A really nice, complex and light Wuyi black tea. Aromas and flavors of honey, peach, rose, sunflower, pomelo, lemon, malt, almond, leather and pine. Aftertaste of rose, sunflower and citrus turning into a long-lasting impression of peach butter spread on a Hawaiian sweet roll. Sparkling, clean minerality. Good mouthfeel with only a very slight astringency and some nice tongue-numbing. There was an interesting effect with my saliva… it was almost effervescent or hm, foamy/fluffy? It reminded me a little of eating some foaming, sour hard candy from my childhood. I think they were called Tearjerkers?

This 2017 Wild Style Black was very similar to the 2018 though more complex. I’d probably reach for this one over the 2018 but they’re both excellent teas.

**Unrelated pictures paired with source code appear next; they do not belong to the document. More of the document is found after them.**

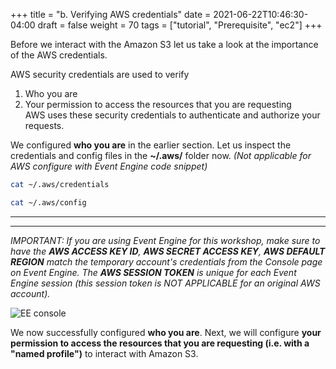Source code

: +++
title = "b. Verifying AWS credentials"
date = 2021-06-22T10:46:30-04:00
draft = false
weight = 70
tags = ["tutorial", "Prerequisite", "ec2"]
+++

Before we interact with the Amazon S3 let us take a look at the importance of the AWS credentials. 

AWS security credentials are used to verify
1.	Who you are
2.	 Your permission to access the resources that you are requesting  
AWS uses these security credentials to authenticate and authorize your requests.  
  
We configured **who you are** in the earlier section. Let us inspect the credentials and config files in the **~/.aws/** folder now.
_(Not applicable for AWS configure with Event Engine code snippet)_  
  
```bash
cat ~/.aws/credentials
```

```bash
cat ~/.aws/config
```

---
---
_IMPORTANT: If you are using Event Engine for this workshop, make sure to have the **AWS ACCESS KEY ID**, **AWS SECRET ACCESS KEY**, **AWS DEFAULT REGION** match the temporary account's credentials from the Console page on Event Engine. The **AWS SESSION TOKEN** is unique for each Event Engine session (this session token is NOT APPLICABLE for an original AWS account)._

![EE console](/images/hpc-aws-parallelcluster-workshop/EE_console_login.png) 
 
We now successfully configured **who you are**. Next, we will configure **your permission to access the resources that you are requesting (i.e. with a "named profile")** to interact with Amazon S3.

(5g, 100mL gaiwan, 200F, flash rinse, 12 steeps)

Preparation
200 °F / 93 °C 5 g 3 OZ / 100 ML
Mastress Alita

I was such a wimp with Tearjerkers… and even worse with Warheads.

derk

Unfortunately my mouth is full of crowns, attesting to the amount of candy I consumed as an unsupervised hellion. I loved that sour stuff as a kid but wouldn’t touch it now.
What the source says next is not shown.